Summary: Naaman’s servant girl was in many ways insignificant, but she pointed Naaman to God, the one who could heal him. We are called to do the same
To some of us this morning that will be a familiar event from the Bible, but for others you may have heard it for the first time. For some of you the suggestion that God heals bodies and heals hearts will be familiar; but for some of you the idea that God heals bodies and heals hearts may be a new concept.
The heroine of this Bible event from c840 BC is a young Israeli girl; a girl who had been taken captive when raiders from the King of Aram had attacked Israel (5:2). She had been wrenched from her home and her family and was now a slave in the home of Naaman. Naaman was commander of the King of Aram’s army. He was a valiant soldier, and he suffered from leprosy, a disease affecting the skin (5:1). And it is into this situation that a person of no importance in the eyes of the world speaks. An insignificant young slave girl, whose name we do not know, speaks up and the course of history changes!

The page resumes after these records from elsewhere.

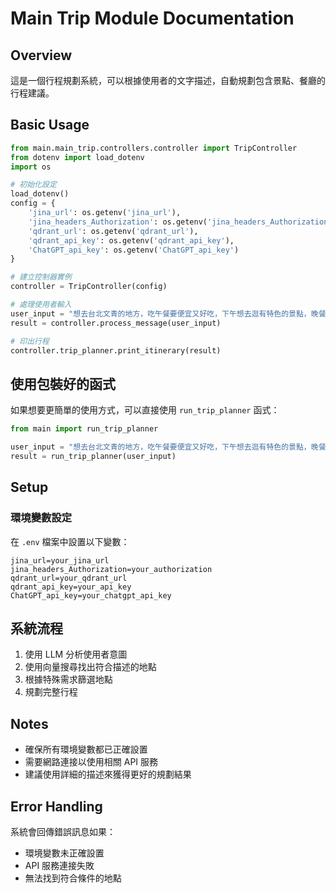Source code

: # Main Trip Module Documentation

## Overview
這是一個行程規劃系統，可以根據使用者的文字描述，自動規劃包含景點、餐廳的行程建議。

## Basic Usage

```python
from main.main_trip.controllers.controller import TripController
from dotenv import load_dotenv
import os

# 初始化設定
load_dotenv()
config = {
    'jina_url': os.getenv('jina_url'),
    'jina_headers_Authorization': os.getenv('jina_headers_Authorization'),
    'qdrant_url': os.getenv('qdrant_url'),
    'qdrant_api_key': os.getenv('qdrant_api_key'),
    'ChatGPT_api_key': os.getenv('ChatGPT_api_key')
}

# 建立控制器實例
controller = TripController(config)

# 處理使用者輸入
user_input = "想去台北文青的地方，吃午餐要便宜又好吃，下午想去逛有特色的景點，晚餐要可以跟朋友聚餐"
result = controller.process_message(user_input)

# 印出行程
controller.trip_planner.print_itinerary(result)
```

## 使用包裝好的函式
如果想要更簡單的使用方式，可以直接使用 `run_trip_planner` 函式：

```python
from main import run_trip_planner

user_input = "想去台北文青的地方，吃午餐要便宜又好吃，下午想去逛有特色的景點，晚餐要可以跟朋友聚餐"
result = run_trip_planner(user_input)
```

## Setup

### 環境變數設定
在 `.env` 檔案中設置以下變數：
```env
jina_url=your_jina_url
jina_headers_Authorization=your_authorization
qdrant_url=your_qdrant_url
qdrant_api_key=your_api_key
ChatGPT_api_key=your_chatgpt_api_key
```

## 系統流程
1. 使用 LLM 分析使用者意圖
2. 使用向量搜尋找出符合描述的地點
3. 根據特殊需求篩選地點
4. 規劃完整行程

## Notes
- 確保所有環境變數都已正確設置
- 需要網路連接以使用相關 API 服務
- 建議使用詳細的描述來獲得更好的規劃結果

## Error Handling
系統會回傳錯誤訊息如果：
- 環境變數未正確設置
- API 服務連接失敗
- 無法找到符合條件的地點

I wonder who amongst us this morning feels insignificant. On December 1, 1955, Rosa Parks, a 42-year-old African American woman who worked as a seamstress, boarded a Montgomery City bus to go home from work. On that bus on that day, Rosa Parks initiated a new era in the American quest for freedom and equality. She sat near the middle of the bus, just behind the 10 seats reserved for whites. Soon all of the seats in the bus were filled. When a white man entered the bus, the driver (following the standard practice of segregation) insisted that all four blacks sitting just behind the white section give up their seats so that the man could sit there. Mrs. Parks quietly refused to give up her seat. Her action was spontaneous and not pre-meditated, although her previous civil rights involvement and strong sense of justice were obvious influences. She was arrested and convicted of violating the laws of segregation. Rosa Parks appealed her conviction and thus formally challenged the legality of segregation.
When Barrack Obama was elected President some people wore T-shirts saying ‘Rosa sat so that King could walk so that Obama could run’. Rosa Parks – a black African American woman- sat on a bus, so that Martin Luther King could walk in protest marches, so that Barrack Obama could run for President.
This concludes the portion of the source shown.